**Exercise goal**
Count the lines in the records below that contain the word "into", and give that figure alone.

**Stored records**
• • • •
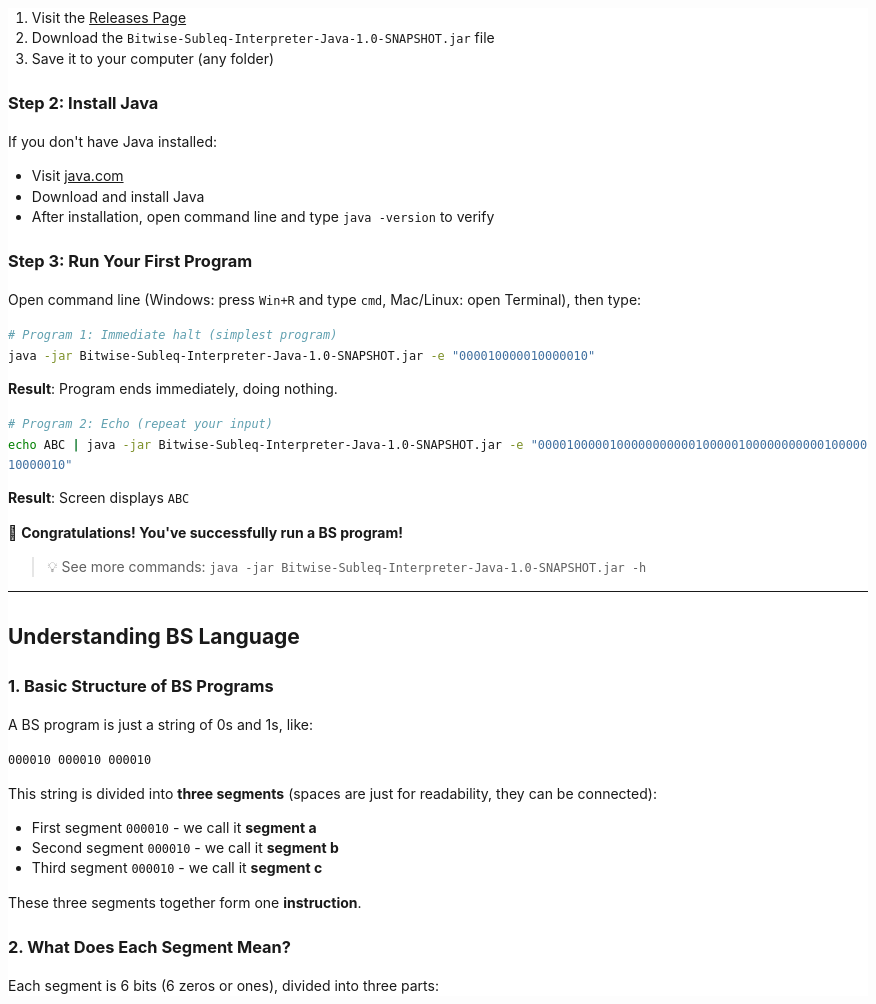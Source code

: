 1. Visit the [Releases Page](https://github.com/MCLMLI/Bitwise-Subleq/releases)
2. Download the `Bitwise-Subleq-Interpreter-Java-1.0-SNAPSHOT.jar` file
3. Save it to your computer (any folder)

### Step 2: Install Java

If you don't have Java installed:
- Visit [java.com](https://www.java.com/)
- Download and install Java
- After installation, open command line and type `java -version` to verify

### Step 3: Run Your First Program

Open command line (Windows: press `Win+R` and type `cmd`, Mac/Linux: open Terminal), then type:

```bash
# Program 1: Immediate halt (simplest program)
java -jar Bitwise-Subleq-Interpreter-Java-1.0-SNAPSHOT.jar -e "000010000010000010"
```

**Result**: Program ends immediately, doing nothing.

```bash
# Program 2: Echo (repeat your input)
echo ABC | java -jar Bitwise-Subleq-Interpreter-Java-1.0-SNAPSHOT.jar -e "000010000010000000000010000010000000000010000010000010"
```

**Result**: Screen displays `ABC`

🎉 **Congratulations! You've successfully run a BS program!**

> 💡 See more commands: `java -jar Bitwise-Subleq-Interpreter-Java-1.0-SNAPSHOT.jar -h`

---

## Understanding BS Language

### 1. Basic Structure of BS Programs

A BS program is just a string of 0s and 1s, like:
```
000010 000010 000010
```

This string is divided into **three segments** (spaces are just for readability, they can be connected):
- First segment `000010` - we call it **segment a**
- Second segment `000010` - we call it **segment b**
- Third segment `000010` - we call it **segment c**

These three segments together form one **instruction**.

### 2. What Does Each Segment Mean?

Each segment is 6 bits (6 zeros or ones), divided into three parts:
• • • •
**Response**
2